DIRECTIONS: In the entries below, find the line with "#### Run the Test" and the line with "#### Define Tasks"; give again those lines and every line between them, exactly.
===============
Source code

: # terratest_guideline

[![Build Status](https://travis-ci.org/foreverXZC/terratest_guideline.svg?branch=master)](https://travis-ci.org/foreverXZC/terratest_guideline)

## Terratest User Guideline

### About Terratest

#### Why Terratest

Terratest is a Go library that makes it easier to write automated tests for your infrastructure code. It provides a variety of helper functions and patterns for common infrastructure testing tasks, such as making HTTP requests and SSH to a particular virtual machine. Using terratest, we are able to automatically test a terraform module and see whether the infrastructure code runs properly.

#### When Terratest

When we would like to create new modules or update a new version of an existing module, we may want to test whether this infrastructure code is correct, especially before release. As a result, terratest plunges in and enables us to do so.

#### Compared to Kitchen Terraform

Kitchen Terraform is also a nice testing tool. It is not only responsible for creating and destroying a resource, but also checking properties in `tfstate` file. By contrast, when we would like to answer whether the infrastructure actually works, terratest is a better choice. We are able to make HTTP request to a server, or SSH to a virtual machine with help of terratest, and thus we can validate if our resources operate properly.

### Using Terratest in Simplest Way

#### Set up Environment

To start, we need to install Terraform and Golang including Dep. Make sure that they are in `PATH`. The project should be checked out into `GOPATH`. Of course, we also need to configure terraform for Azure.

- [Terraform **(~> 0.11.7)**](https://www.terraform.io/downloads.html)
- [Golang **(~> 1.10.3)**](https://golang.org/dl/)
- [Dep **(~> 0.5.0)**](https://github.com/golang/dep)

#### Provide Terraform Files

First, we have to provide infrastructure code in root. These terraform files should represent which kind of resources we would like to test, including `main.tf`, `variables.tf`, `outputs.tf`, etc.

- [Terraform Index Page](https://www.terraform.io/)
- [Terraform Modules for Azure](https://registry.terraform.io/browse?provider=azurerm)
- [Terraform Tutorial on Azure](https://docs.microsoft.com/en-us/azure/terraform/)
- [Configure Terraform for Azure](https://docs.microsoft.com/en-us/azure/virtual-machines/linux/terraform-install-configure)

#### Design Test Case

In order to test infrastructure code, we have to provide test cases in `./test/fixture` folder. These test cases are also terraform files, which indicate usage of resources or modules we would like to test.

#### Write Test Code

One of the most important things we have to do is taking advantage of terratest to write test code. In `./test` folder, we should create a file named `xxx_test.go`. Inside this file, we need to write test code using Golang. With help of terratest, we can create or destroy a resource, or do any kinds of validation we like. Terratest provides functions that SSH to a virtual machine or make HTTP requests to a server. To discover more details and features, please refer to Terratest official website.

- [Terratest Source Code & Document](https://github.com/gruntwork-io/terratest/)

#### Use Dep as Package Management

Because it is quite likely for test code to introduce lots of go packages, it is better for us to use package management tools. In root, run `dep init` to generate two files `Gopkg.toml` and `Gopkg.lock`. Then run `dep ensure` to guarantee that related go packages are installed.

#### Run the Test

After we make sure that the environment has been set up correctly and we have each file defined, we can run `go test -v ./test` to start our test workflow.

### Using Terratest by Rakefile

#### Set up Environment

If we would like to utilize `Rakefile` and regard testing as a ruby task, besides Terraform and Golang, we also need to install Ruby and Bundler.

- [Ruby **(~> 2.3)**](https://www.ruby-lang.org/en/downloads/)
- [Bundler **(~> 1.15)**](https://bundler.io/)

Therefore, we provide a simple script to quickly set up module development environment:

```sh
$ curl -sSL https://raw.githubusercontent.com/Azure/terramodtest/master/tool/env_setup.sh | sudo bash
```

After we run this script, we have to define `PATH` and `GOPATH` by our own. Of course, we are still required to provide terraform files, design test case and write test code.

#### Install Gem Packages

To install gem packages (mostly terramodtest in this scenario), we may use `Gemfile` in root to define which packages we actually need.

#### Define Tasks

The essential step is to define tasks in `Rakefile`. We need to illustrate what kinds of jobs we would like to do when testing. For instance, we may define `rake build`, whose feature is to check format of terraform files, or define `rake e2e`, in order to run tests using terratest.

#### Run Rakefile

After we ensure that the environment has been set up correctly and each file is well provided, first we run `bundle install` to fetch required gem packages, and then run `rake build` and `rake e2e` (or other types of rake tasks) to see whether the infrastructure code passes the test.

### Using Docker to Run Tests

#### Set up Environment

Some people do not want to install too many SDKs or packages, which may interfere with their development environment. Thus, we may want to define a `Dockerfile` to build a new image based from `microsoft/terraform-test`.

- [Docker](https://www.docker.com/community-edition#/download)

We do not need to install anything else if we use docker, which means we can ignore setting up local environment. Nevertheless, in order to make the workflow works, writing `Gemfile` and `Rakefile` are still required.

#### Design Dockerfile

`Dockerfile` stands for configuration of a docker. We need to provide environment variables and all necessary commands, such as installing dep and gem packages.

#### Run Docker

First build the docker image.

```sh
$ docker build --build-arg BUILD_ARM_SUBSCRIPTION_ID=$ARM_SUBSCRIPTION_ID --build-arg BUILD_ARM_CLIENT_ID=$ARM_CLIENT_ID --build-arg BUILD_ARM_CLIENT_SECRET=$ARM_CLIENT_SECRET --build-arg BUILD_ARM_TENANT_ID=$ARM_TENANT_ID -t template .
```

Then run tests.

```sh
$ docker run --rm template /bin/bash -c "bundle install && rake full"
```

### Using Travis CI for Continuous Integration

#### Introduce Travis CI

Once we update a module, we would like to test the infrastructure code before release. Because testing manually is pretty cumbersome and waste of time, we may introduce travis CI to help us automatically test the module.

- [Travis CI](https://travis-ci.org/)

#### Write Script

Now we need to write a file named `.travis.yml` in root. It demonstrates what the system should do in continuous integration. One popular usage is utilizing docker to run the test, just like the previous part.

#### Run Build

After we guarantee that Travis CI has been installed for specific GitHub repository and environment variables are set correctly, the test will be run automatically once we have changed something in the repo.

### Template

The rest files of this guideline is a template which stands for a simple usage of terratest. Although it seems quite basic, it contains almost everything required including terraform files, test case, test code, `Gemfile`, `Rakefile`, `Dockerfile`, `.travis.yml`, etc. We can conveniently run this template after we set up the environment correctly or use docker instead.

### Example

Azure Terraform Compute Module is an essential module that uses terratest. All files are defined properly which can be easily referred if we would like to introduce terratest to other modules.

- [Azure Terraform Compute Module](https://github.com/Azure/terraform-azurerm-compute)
===============
SOLUTION FOR THIS TASK:
#### Run the Test

After we make sure that the environment has been set up correctly and we have each file defined, we can run `go test -v ./test` to start our test workflow.

### Using Terratest by Rakefile

#### Set up Environment

If we would like to utilize `Rakefile` and regard testing as a ruby task, besides Terraform and Golang, we also need to install Ruby and Bundler.

- [Ruby **(~> 2.3)**](https://www.ruby-lang.org/en/downloads/)
- [Bundler **(~> 1.15)**](https://bundler.io/)

Therefore, we provide a simple script to quickly set up module development environment:

```sh
$ curl -sSL https://raw.githubusercontent.com/Azure/terramodtest/master/tool/env_setup.sh | sudo bash
```

After we run this script, we have to define `PATH` and `GOPATH` by our own. Of course, we are still required to provide terraform files, design test case and write test code.

#### Install Gem Packages

To install gem packages (mostly terramodtest in this scenario), we may use `Gemfile` in root to define which packages we actually need.

#### Define Tasks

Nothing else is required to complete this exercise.